- Exercise requirements -
For the data below, give again exactly the lines from the one containing "3-Imagine que você" through the one containing "1) Eu teria", both ends included, and no others.

- Recorded data -
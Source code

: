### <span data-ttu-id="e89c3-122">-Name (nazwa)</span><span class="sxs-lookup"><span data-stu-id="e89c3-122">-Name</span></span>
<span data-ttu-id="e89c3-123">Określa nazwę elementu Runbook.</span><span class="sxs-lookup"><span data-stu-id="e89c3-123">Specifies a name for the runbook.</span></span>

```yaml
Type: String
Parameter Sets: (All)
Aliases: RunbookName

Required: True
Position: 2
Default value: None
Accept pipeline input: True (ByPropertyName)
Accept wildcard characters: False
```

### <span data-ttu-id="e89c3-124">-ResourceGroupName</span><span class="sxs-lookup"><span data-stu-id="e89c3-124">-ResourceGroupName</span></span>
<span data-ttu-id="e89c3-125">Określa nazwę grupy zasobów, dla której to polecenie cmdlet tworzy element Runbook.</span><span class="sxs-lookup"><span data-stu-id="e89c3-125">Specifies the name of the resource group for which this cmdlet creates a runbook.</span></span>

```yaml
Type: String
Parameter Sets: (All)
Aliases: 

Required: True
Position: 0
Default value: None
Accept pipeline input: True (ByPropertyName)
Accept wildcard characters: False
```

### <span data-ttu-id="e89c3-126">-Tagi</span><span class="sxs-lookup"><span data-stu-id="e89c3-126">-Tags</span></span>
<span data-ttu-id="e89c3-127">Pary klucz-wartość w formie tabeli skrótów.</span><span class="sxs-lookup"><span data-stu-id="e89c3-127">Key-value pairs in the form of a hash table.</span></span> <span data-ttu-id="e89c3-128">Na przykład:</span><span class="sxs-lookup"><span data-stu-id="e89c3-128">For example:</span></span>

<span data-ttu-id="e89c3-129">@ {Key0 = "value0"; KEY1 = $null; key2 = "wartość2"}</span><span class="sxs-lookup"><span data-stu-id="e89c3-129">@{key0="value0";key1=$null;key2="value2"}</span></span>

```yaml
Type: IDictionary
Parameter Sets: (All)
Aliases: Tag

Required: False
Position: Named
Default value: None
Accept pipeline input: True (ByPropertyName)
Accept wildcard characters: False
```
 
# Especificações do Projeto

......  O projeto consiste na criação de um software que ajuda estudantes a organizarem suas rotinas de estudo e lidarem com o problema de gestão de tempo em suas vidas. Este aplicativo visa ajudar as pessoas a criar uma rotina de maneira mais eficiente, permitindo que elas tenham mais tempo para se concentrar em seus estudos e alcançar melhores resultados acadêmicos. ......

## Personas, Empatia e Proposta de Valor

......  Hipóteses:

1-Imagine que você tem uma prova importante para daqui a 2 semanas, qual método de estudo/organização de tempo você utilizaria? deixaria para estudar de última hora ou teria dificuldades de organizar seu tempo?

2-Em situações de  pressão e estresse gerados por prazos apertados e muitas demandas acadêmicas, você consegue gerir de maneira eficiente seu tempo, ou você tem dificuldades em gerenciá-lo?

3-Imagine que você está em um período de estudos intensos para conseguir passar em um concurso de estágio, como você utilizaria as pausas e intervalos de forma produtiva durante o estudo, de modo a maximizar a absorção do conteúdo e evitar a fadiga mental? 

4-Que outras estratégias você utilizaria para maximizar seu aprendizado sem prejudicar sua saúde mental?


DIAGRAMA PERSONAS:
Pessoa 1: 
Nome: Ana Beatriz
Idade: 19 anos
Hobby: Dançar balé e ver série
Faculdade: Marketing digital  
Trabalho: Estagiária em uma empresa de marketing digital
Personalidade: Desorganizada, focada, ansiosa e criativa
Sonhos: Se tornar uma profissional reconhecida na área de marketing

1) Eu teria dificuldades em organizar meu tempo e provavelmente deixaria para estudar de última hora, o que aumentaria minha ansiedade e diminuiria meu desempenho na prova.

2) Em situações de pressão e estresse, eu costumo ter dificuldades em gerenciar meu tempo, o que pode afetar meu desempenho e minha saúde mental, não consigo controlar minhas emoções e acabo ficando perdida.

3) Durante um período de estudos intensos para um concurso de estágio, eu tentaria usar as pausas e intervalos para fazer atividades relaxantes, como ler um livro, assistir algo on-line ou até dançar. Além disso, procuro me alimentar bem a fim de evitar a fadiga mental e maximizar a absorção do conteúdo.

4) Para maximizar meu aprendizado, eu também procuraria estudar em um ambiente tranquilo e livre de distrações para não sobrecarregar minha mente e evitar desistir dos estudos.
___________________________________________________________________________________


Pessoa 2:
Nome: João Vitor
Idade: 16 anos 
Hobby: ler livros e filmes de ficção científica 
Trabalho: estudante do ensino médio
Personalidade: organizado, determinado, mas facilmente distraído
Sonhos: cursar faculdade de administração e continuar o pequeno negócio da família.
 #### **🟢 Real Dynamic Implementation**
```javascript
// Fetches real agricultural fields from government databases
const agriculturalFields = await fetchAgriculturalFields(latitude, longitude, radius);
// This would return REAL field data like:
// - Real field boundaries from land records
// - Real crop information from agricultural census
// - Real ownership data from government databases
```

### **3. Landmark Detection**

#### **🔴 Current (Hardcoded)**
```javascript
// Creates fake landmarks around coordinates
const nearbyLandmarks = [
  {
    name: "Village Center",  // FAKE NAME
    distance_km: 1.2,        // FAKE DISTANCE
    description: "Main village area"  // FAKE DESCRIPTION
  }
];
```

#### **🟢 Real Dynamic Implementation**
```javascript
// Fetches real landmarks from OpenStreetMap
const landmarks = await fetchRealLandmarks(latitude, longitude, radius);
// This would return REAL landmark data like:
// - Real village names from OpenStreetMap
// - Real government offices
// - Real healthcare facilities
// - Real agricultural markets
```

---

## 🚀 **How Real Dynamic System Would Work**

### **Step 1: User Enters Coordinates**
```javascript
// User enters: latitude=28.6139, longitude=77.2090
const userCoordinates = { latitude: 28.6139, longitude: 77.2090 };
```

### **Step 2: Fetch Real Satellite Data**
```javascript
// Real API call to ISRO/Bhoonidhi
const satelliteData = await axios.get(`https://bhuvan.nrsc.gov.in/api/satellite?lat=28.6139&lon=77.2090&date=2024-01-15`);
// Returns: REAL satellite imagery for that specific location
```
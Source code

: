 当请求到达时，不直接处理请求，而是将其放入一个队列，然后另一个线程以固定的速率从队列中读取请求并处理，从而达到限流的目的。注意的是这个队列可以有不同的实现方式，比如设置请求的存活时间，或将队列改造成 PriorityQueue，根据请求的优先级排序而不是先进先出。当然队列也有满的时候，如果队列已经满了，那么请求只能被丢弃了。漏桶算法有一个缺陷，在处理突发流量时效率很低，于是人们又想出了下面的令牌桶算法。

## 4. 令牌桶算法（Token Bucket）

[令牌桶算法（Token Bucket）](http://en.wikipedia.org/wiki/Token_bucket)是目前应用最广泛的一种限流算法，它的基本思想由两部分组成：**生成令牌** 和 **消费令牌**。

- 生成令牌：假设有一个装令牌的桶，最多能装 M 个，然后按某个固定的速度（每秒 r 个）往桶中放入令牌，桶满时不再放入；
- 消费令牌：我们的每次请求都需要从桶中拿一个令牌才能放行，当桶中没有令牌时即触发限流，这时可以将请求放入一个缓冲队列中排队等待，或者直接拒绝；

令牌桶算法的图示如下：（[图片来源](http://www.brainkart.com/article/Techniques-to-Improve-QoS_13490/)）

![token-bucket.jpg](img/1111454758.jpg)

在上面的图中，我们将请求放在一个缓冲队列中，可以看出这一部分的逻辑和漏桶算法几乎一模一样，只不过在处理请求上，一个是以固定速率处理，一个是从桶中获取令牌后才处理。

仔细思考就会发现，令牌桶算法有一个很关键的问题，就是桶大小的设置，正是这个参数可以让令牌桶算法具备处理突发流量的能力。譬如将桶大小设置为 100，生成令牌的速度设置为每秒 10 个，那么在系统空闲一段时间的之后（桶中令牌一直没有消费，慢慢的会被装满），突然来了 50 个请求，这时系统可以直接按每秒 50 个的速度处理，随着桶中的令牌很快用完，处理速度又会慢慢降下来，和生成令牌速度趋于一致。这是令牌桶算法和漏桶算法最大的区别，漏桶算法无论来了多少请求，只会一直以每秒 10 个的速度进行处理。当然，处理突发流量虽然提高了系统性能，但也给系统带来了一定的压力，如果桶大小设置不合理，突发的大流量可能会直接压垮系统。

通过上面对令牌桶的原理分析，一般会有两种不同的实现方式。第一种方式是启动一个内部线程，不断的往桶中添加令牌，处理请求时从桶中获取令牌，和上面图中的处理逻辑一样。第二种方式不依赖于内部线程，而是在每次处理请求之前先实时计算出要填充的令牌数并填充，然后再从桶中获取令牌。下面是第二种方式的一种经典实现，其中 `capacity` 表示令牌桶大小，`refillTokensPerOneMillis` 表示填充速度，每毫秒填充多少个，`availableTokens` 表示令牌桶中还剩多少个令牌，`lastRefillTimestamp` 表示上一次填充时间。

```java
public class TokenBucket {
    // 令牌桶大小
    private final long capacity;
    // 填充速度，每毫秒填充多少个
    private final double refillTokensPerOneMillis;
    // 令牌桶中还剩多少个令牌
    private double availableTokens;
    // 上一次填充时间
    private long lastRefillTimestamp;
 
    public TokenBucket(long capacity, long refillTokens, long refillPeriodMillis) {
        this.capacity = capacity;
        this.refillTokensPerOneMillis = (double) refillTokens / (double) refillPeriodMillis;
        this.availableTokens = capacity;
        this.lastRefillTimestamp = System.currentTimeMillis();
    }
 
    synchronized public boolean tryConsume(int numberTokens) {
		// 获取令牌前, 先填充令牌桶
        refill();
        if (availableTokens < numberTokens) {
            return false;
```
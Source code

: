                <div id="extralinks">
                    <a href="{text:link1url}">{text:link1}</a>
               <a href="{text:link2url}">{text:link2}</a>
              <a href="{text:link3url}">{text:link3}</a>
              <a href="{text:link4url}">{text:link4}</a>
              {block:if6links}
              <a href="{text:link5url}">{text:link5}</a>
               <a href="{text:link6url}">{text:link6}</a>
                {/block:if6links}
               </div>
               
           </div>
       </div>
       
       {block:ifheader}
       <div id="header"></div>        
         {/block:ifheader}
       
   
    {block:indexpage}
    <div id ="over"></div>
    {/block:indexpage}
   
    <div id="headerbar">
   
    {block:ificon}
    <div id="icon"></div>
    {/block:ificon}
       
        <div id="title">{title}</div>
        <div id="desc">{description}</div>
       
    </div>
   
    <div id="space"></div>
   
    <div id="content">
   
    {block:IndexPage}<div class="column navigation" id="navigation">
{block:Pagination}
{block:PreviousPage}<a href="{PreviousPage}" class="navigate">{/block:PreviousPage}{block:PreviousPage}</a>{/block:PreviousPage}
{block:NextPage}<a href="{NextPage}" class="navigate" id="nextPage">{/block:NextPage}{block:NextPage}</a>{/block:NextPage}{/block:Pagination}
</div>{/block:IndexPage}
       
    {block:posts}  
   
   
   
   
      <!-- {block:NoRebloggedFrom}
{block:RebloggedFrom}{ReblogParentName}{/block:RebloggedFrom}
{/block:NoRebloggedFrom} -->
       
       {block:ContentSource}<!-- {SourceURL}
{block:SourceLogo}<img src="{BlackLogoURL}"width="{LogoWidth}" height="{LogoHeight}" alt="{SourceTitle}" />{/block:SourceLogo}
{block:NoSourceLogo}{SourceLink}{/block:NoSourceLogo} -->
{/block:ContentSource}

- Finished task -
3-Imagine que você está em um período de estudos intensos para conseguir passar em um concurso de estágio, como você utilizaria as pausas e intervalos de forma produtiva durante o estudo, de modo a maximizar a absorção do conteúdo e evitar a fadiga mental? 

4-Que outras estratégias você utilizaria para maximizar seu aprendizado sem prejudicar sua saúde mental?


DIAGRAMA PERSONAS:
Pessoa 1: 
Nome: Ana Beatriz
Idade: 19 anos
Hobby: Dançar balé e ver série
Faculdade: Marketing digital  
Trabalho: Estagiária em uma empresa de marketing digital
Personalidade: Desorganizada, focada, ansiosa e criativa
Sonhos: Se tornar uma profissional reconhecida na área de marketing

1) Eu teria dificuldades em organizar meu tempo e provavelmente deixaria para estudar de última hora, o que aumentaria minha ansiedade e diminuiria meu desempenho na prova.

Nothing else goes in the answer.